EXERCISE:
Below are records to be repeated exactly. Leave their pictures behind.

※

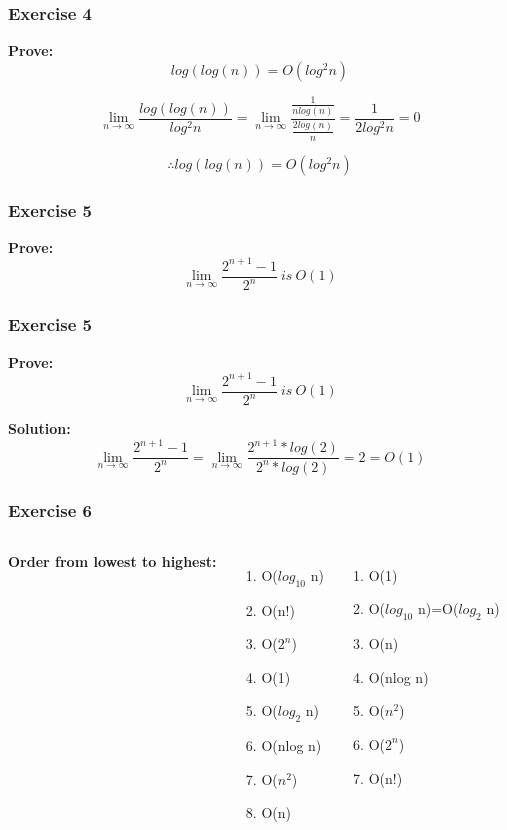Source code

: \documentclass{beamer}
\begin{document}
 \begin{frame}[noframenumbering]
 \frametitle{Exercise 4}
\textbf{Prove:} $$log(log(n))=O(log^{2}n)$$

 
  $$\lim_{n \to \infty} \frac{log(log(n))}{log^{2}n}=\lim_{n \to \infty} \frac{\frac{1}{nlog(n)}}{\frac{2log(n)}{n}} = \frac{1}{2log^{2}n}=0$$
 

$$\therefore log(log(n))=O(log^{2}n)$$
 
\end{frame}

\begin{frame} 
 \frametitle{Exercise 5}
\textbf{Prove:}  $$\lim_{n \to \infty}    \frac{2^{n+1} - 1}{2^{n}}  \ is \  O(1)$$   
\end{frame}

\begin{frame}[noframenumbering]
 \frametitle{Exercise 5}
\textbf{Prove:}  $$\lim_{n \to \infty}    \frac{2^{n+1} - 1}{2^{n}}  \ is \  O(1)$$  

\textbf{Solution:}  $$\lim_{n \to \infty}    \frac{2^{n+1} - 1}{2^{n}} =\lim_{n \to \infty}   \frac{2^{n+1} * log(2)}{2^{n}*log(2)}=2 = O(1) $$\end{frame}

\begin{frame}
\frametitle{Exercise 6}
\begin{columns}[c] %

\textbf{Order from lowest to highest: }
\begin{enumerate}[I]
\item O($log_{10}$ n)
\item  O(n!) 
\item O($2^{n}$) 
\item O(1) 
\item O($log_{2}$ n) 
\item O(nlog n) 
\item O($n^{2}$) 
\item O(n)
\end{enumerate}

\begin{enumerate}

\item   O(1) 
\pause
\item O($log_{10}$ n)=O($log_{2}$ n)
\pause
\item   O(n) 
\pause
\item  O(nlog n) 
\pause
\item  O($n^{2}$)  
\pause
\item  O($2^{n}$)
\pause
\item  O(n!)
\end{enumerate}
\end{columns}
\end{frame}
\end{document}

※

SOLUTION TO THE EXERCISE:
Source code

: \documentclass{beamer}
\begin{document}
 \begin{frame}[noframenumbering]
 \frametitle{Exercise 4}
\textbf{Prove:} $$log(log(n))=O(log^{2}n)$$

 
  $$\lim_{n \to \infty} \frac{log(log(n))}{log^{2}n}=\lim_{n \to \infty} \frac{\frac{1}{nlog(n)}}{\frac{2log(n)}{n}} = \frac{1}{2log^{2}n}=0$$
 

$$\therefore log(log(n))=O(log^{2}n)$$
 
\end{frame}

\begin{frame} 
 \frametitle{Exercise 5}
\textbf{Prove:}  $$\lim_{n \to \infty}    \frac{2^{n+1} - 1}{2^{n}}  \ is \  O(1)$$   
\end{frame}

\begin{frame}[noframenumbering]
 \frametitle{Exercise 5}
\textbf{Prove:}  $$\lim_{n \to \infty}    \frac{2^{n+1} - 1}{2^{n}}  \ is \  O(1)$$  

\textbf{Solution:}  $$\lim_{n \to \infty}    \frac{2^{n+1} - 1}{2^{n}} =\lim_{n \to \infty}   \frac{2^{n+1} * log(2)}{2^{n}*log(2)}=2 = O(1) $$\end{frame}

\begin{frame}
\frametitle{Exercise 6}
\begin{columns}[c] %

\textbf{Order from lowest to highest: }
\begin{enumerate}[I]
\item O($log_{10}$ n)
\item  O(n!) 
\item O($2^{n}$) 
\item O(1) 
\item O($log_{2}$ n) 
\item O(nlog n) 
\item O($n^{2}$) 
\item O(n)
\end{enumerate}

\begin{enumerate}

\item   O(1) 
\pause
\item O($log_{10}$ n)=O($log_{2}$ n)
\pause
\item   O(n) 
\pause
\item  O(nlog n) 
\pause
\item  O($n^{2}$)  
\pause
\item  O($2^{n}$)
\pause
\item  O(n!)
\end{enumerate}
\end{columns}
\end{frame}
\end{document}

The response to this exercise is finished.